* Task requirements
Which lines run from the line with "real-cosine-conditioned covariance is" through the line with "also sample $\pm3p$;" in the entries below? Print them exactly, both ends included, and nothing more.

*** Block opens ***

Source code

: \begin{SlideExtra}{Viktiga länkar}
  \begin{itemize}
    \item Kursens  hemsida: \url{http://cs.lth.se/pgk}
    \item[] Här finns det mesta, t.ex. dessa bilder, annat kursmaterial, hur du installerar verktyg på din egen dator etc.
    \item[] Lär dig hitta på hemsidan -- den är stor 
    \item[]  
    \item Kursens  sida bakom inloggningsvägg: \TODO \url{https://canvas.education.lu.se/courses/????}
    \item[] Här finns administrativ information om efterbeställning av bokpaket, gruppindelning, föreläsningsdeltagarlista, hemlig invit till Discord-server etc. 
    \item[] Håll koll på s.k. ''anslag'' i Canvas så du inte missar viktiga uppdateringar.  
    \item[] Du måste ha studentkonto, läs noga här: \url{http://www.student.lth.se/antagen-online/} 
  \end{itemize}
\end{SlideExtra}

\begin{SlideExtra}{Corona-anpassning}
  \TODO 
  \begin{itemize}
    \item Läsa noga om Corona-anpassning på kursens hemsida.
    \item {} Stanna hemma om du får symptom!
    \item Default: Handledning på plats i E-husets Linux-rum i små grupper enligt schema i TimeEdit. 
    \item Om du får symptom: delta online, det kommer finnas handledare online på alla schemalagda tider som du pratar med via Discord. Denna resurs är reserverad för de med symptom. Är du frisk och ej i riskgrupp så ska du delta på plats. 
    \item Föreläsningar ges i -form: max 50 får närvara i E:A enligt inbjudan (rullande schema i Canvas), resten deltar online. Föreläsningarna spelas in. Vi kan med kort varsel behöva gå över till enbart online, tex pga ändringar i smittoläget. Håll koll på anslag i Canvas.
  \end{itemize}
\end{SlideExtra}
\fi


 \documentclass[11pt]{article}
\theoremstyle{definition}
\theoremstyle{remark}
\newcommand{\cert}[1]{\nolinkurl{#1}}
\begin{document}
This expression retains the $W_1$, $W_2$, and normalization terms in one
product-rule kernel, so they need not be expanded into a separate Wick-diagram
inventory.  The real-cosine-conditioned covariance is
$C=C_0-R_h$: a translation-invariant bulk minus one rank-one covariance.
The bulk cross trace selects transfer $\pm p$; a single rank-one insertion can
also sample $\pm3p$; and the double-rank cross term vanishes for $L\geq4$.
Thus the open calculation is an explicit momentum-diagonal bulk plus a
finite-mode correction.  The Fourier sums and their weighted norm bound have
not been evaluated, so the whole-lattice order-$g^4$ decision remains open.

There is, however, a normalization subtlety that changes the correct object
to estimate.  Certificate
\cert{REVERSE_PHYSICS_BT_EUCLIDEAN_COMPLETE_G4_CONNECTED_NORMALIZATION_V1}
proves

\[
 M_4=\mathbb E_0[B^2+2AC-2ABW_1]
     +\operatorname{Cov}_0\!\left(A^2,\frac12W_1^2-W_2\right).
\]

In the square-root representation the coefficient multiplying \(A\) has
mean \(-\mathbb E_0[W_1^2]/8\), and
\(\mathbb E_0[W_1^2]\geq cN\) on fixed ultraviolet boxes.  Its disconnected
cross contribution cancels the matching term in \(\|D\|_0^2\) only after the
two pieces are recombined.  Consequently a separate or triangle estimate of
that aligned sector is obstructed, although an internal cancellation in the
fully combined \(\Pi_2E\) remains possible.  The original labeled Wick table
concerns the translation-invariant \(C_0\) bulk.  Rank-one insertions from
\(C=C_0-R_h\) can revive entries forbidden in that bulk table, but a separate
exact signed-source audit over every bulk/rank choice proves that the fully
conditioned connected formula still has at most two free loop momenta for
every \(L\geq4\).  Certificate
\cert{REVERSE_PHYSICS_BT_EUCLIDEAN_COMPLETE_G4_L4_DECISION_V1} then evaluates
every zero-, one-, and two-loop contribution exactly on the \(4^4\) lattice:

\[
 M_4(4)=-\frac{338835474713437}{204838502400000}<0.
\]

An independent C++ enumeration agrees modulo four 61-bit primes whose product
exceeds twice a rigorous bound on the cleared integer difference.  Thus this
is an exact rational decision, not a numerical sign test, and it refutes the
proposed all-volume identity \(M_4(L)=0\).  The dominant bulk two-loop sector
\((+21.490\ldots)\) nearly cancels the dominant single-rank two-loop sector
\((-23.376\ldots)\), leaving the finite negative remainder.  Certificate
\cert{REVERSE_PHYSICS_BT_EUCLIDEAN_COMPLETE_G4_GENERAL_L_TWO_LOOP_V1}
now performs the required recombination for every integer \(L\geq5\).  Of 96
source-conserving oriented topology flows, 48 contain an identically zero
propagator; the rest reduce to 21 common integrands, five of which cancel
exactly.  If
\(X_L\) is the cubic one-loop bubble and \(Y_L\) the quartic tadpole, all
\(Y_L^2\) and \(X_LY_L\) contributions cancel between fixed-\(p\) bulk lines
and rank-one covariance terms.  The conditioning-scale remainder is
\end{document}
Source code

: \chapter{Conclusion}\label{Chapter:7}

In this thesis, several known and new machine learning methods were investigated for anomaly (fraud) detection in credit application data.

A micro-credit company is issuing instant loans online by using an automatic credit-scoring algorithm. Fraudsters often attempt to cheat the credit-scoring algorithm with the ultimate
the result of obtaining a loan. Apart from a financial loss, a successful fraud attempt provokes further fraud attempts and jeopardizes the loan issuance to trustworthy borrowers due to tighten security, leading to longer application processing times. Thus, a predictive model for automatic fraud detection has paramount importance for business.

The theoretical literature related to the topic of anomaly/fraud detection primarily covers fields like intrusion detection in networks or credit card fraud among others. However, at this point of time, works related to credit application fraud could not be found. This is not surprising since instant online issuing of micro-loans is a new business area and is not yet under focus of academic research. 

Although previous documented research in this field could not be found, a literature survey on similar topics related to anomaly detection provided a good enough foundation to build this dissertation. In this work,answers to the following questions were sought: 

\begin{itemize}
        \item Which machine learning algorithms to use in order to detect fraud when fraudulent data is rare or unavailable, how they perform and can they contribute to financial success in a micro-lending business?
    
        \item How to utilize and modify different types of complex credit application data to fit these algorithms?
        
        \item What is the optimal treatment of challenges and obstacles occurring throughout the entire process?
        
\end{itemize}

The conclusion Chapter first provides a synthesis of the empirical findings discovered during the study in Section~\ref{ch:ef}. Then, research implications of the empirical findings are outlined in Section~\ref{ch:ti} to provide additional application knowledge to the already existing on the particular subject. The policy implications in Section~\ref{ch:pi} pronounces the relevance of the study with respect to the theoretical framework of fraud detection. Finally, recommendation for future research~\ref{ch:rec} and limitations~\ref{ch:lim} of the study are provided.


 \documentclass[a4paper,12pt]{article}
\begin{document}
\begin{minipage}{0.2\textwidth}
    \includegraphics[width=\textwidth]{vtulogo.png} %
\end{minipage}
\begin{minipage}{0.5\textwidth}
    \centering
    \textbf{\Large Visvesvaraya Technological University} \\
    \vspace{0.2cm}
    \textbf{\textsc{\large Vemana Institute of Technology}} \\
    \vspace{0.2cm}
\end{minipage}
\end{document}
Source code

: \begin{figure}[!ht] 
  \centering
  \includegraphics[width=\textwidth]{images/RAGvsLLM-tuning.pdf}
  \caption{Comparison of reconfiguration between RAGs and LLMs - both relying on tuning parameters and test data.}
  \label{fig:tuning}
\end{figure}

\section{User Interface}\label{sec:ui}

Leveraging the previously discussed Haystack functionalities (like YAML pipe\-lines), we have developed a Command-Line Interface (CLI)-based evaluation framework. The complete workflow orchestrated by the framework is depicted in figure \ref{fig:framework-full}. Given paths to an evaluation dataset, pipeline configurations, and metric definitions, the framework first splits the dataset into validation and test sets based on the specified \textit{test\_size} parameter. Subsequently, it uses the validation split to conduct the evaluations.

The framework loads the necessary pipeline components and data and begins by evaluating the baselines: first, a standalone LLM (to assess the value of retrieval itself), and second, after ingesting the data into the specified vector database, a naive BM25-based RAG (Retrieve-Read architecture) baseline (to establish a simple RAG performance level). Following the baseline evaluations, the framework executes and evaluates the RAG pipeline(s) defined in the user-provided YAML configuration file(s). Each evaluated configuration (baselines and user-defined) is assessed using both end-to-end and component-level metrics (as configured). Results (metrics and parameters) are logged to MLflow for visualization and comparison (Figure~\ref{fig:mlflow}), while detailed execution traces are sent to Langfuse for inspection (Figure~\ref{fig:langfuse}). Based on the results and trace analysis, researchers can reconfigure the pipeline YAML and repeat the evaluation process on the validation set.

*** Block closes ***

* Solution
inventory.  The real-cosine-conditioned covariance is
$C=C_0-R_h$: a translation-invariant bulk minus one rank-one covariance.
The bulk cross trace selects transfer $\pm p$; a single rank-one insertion can
also sample $\pm3p$; and the double-rank cross term vanishes for $L\geq4$.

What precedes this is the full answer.